A. Pulmonary Hypertension (PH)

• Defined as mPAP >20 mm Hg at rest (WHO 2022 update from prior >25 mm Hg threshold).
• 50% obstruction of pulmonary vascular bed required before mPAP exceeds 25 mm Hg at resting CO; 80% obstruction for mPAP ~50 mm Hg (massive PE model, Fishman).
• Right ventricle evolves as a "thin-walled flow generator" suited for high-flow low-pressure work; unprepared for acute pressure overload (acute cor pulmonale in massive PE).

B. Mechanical Ventilation

• PEEP raises alveolar pressure → creates/expands Zone 1 → increases dead space ventilation; also raises PVR → increases right ventricular afterload.
• PAWP readings may be overestimated if catheter tip is not in Zone 3 during positive pressure ventilation.

C. Fetal-to-Neonatal Transition

• Fetal PVR extremely high (HPV + fluid-filled alveoli + structural vascular features).
• At first breath: PO₂ rises → HPV abolished → lung expansion → mechanical opening of vessels → PVR falls 10-fold → pulmonary blood flow increases → foramen ovale and ductus arteriosus close functionally.
• Failure = Persistent Pulmonary Hypertension of the Newborn (PPHN).

D. Exercise Physiology

• PVR falls during exercise via recruitment + distension → mPAP rises only modestly despite 4-6× increase in cardiac output.
• Exercise-induced PH defined as mPAP-CO slope >3 mm Hg/L/min.
• In right heart disease, exercise intolerance is the earliest symptom as cardiac output cannot be augmented without excessive pressure rise.

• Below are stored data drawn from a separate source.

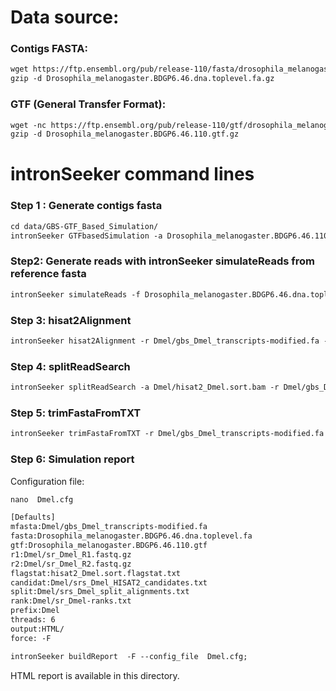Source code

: Data source:
============

### Contigs FASTA: 

```diff
wget https://ftp.ensembl.org/pub/release-110/fasta/drosophila_melanogaster/dna/Drosophila_melanogaster.BDGP6.46.dna.toplevel.fa.gz
gzip -d Drosophila_melanogaster.BDGP6.46.dna.toplevel.fa.gz
```

### GTF (General Transfer Format):


```diff
wget -nc https://ftp.ensembl.org/pub/release-110/gtf/drosophila_melanogaster/Drosophila_melanogaster.BDGP6.46.110.gtf.gz
gzip -d Drosophila_melanogaster.BDGP6.46.110.gtf.gz

```

intronSeeker command lines
============================

### Step 1 : Generate contigs fasta

```diff
cd data/GBS-GTF_Based_Simulation/
intronSeeker GTFbasedSimulation -a Drosophila_melanogaster.BDGP6.46.110.gtf -r Drosophila_melanogaster.BDGP6.46.dna.toplevel.fa -p Dmel -o Dmel
```

### Step2: Generate reads with intronSeeker simulateReads from reference fasta

```diff
intronSeeker simulateReads -f Drosophila_melanogaster.BDGP6.46.dna.toplevel.fa -c ../../../config/grinder_GBS.cfg -p Dmel -o Dmel
```

### Step 3: hisat2Alignment

```diff
intronSeeker hisat2Alignment -r Dmel/gbs_Dmel_transcripts-modified.fa -1 Dmel/sr_Dmel_R1.fastq.gz -2 Dmel/sr_Dmel_R2.fastq.gz -o Dmel -p Dmel

```

### Step 4: splitReadSearch

```diff
intronSeeker splitReadSearch -a Dmel/hisat2_Dmel.sort.bam -r Dmel/gbs_Dmel_transcripts-modified.fa -o Dmel -p Dmel

```

### Step 5: trimFastaFromTXT

```diff
intronSeeker trimFastaFromTXT -r Dmel/gbs_Dmel_transcripts-modified.fa -c Dmel/srs_Dmel_HISAT2_candidates.txt -o Dmel/HISAT2_trim/ -p Dmel
```

### Step 6: Simulation report


Configuration file:

```diff
nano  Dmel.cfg
```


```diff
[Defaults]
mfasta:Dmel/gbs_Dmel_transcripts-modified.fa
fasta:Drosophila_melanogaster.BDGP6.46.dna.toplevel.fa
gtf:Drosophila_melanogaster.BDGP6.46.110.gtf
r1:Dmel/sr_Dmel_R1.fastq.gz
r2:Dmel/sr_Dmel_R2.fastq.gz
flagstat:hisat2_Dmel.sort.flagstat.txt
candidat:Dmel/srs_Dmel_HISAT2_candidates.txt
split:Dmel/srs_Dmel_split_alignments.txt
rank:Dmel/sr_Dmel-ranks.txt
prefix:Dmel
threads: 6                
output:HTML/
force: -F
```


```diff
intronSeeker buildReport  -F --config_file  Dmel.cfg;
```

HTML report is available in this directory.
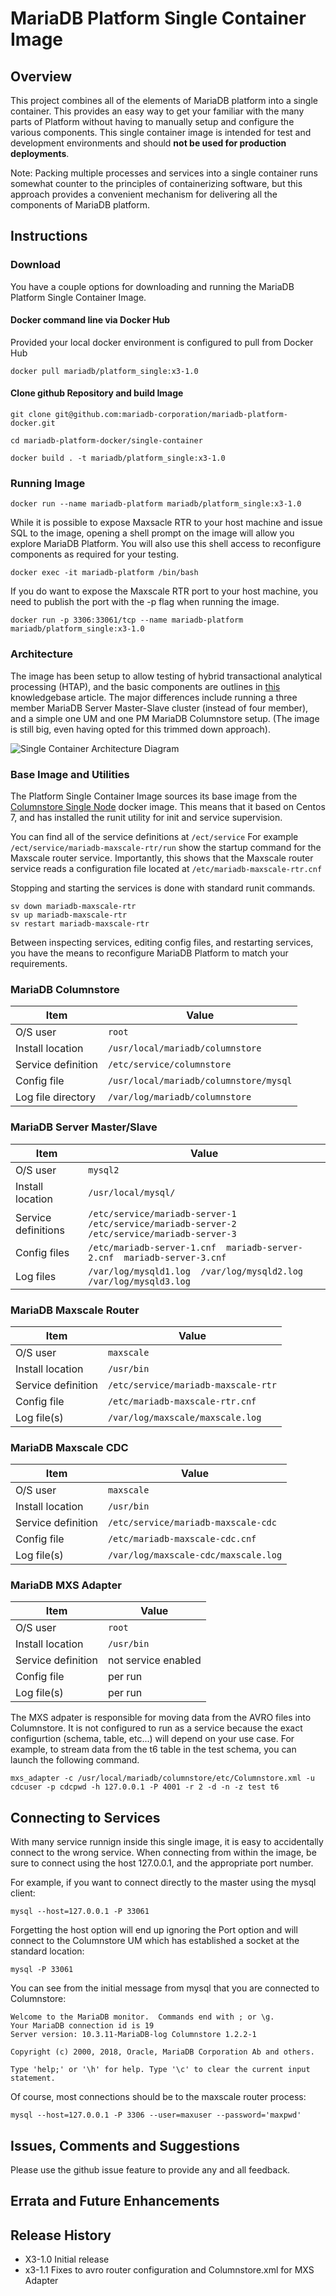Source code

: # MariaDB Platform Single Container Image
## Overview

This project combines all of the elements of MariaDB platform into a single container.  This provides an easy way to get your familiar with the many parts of Platform without having to manually setup and configure the various components. This single container image is intended for test and development environments and should **not be used for production deployments**.

Note: Packing multiple processes and services into a single container runs somewhat counter to the principles of containerizing software, but this approach provides a convenient mechanism for delivering all the components of MariaDB platform.

## Instructions


### Download
You have a couple options for downloading and running the MariaDB Platform Single Container Image.

#### Docker command line via Docker Hub
Provided your local docker environment is configured to pull from Docker Hub

`docker pull mariadb/platform_single:x3-1.0`

#### Clone github Repository and build Image

`git clone git@github.com:mariadb-corporation/mariadb-platform-docker.git`

`cd mariadb-platform-docker/single-container`

`docker build . -t mariadb/platform_single:x3-1.0`

### Running Image

`docker run --name mariadb-platform mariadb/platform_single:x3-1.0`

While it is possible to expose Maxsacle RTR to your host machine and issue SQL to the image, opening a shell prompt on the image will allow you explore MariaDB Platform.  You will also use this shell access to reconfigure components as required for your testing.

`docker exec -it mariadb-platform /bin/bash`

If you do want to expose the Maxscale RTR port to your host machine, you need to publish the port with the -p flag when running the image.

`docker run -p 3306:33061/tcp --name mariadb-platform mariadb/platform_single:x3-1.0`

### Architecture
The image has been setup to allow testing of hybrid transactional analytical processing (HTAP), and the basic components are outlines in [this](https://mariadb.com/kb/en/library/sample-platform-x3-implementation-for-transactional-and-analytical-workloads/) knowledgebase article. The major differences include running a three member MariaDB Server Master-Slave cluster (instead of four member), and a simple one UM and one PM MariaDB Columnstore setup.  (The image is still big, even having opted for this trimmed down approach).

![Single Container Architecture Diagram](images/single-container-architecture.png)


### Base Image and Utilities
The Platform Single Container Image sources its base image from the [Columnstore Single Node](https://github.com/mariadb-corporation/mariadb-columnstore-docker/tree/master/columnstore) docker image.  This means that it based on Centos 7, and has installed the runit utility for init and service supervision.

You can find all of the service definitions at `/ect/service` For example `/ect/service/mariadb-maxscale-rtr/run` show the startup command for the Maxscale router service. Importantly, this shows that the Maxscale router service reads a configuration file located at `/etc/mariadb-maxscale-rtr.cnf`

Stopping and starting the services is done with standard runit commands.

```
sv down mariadb-maxscale-rtr
sv up mariadb-maxscale-rtr
sv restart mariadb-maxscale-rtr
```

Between inspecting services, editing config files, and restarting services, you have the means to reconfigure MariaDB Platform to match your requirements.

### MariaDB Columnstore

| Item | Value |
| --- | --- |
| O/S user | `root` |
| Install location | `/usr/local/mariadb/columnstore` |
| Service definition | `/etc/service/columnstore` |
| Config file | `/usr/local/mariadb/columnstore/mysql` |
| Log file directory | `/var/log/mariadb/columnstore` |

### MariaDB Server Master/Slave

| Item | Value |
| --- | --- |
| O/S user | `mysql2` |
| Install location | `/usr/local/mysql/` |
| Service definitions | `/etc/service/mariadb-server-1  /etc/service/mariadb-server-2  /etc/service/mariadb-server-3`  |
| Config files | `/etc/mariadb-server-1.cnf  mariadb-server-2.cnf  mariadb-server-3.cnf` |
| Log files | `/var/log/mysqld1.log  /var/log/mysqld2.log  /var/log/mysqld3.log` |

### MariaDB Maxscale Router

| Item | Value |
| --- | --- |
| O/S user | `maxscale` |
| Install location | `/usr/bin` |
| Service definition | `/etc/service/mariadb-maxscale-rtr` |
| Config file | `/etc/mariadb-maxscale-rtr.cnf` |
| Log file(s) | `/var/log/maxscale/maxscale.log` |

### MariaDB Maxscale CDC

| Item | Value |
| --- | --- |
| O/S user | `maxscale` |
| Install location | `/usr/bin` |
| Service definition | `/etc/service/mariadb-maxscale-cdc` |
| Config file | `/etc/mariadb-maxscale-cdc.cnf` |
| Log file(s) | `/var/log/maxscale-cdc/maxscale.log` |

### MariaDB MXS Adapter

| Item | Value |
| --- | --- |
| O/S user | `root` |
| Install location | `/usr/bin` |
| Service definition | not service enabled |
| Config file | per run |
| Log file(s) | per run |

The MXS adpater is responsible for moving data from the AVRO files into Columnstore.  It is not configured to run as a service because the exact configurtion (schema, table, etc...) will depend on your use case.  For example, to stream data from the t6 table in the test schema, you can launch the following command.

`mxs_adapter -c /usr/local/mariadb/columnstore/etc/Columnstore.xml -u cdcuser -p cdcpwd -h 127.0.0.1 -P 4001 -r 2 -d -n -z test t6`

## Connecting to Services
With many service runnign inside this single image, it is easy to accidentally connect to the wrong service.  When connecting from within the image, be sure to connect using the host 127.0.0.1, and the appropriate port number.

For example, if you want to connect directly to the master using the mysql client:

`mysql --host=127.0.0.1 -P 33061`

Forgetting the host option will end up ignoring the Port option and will connect to the Columnstore UM which has established a socket at the standard location:

`mysql -P 33061`

You can see from the initial message from mysql that you are connected to Columnstore:

```
Welcome to the MariaDB monitor.  Commands end with ; or \g.
Your MariaDB connection id is 19
Server version: 10.3.11-MariaDB-log Columnstore 1.2.2-1

Copyright (c) 2000, 2018, Oracle, MariaDB Corporation Ab and others.

Type 'help;' or '\h' for help. Type '\c' to clear the current input statement.
```

Of course, most connections should be to the maxscale router process:

`mysql --host=127.0.0.1 -P 3306 --user=maxuser --password='maxpwd'`

## Issues, Comments and Suggestions

Please use the github issue feature to provide any and all feedback.

## Errata and Future Enhancements

## Release History

- X3-1.0 Initial release
- x3-1.1 Fixes to avro router configuration and Columnstore.xml for MXS Adapter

E. High-Altitude Physiology

• Global alveolar hypoxia → diffuse HPV → mPAP rises.
• Chronic exposure → suppression of HPV + structural vascular remodeling → fixed pulmonary hypertension.
• HAPE: uneven HPV → focal high-pressure segments → capillary stress failure + increased permeability → non-cardiogenic pulmonary edema. Treated with descent, O₂, nifedipine (calcium channel blocker abolishes HPV).

F. COPD

• Chronic airflow obstruction → chronic alveolar hypoxia → sustained HPV → pulmonary hypertension → cor pulmonale.
• Bronchodilators may paradoxically worsen hypoxemia by relieving local bronchoconstriction while simultaneously abolishing HPV.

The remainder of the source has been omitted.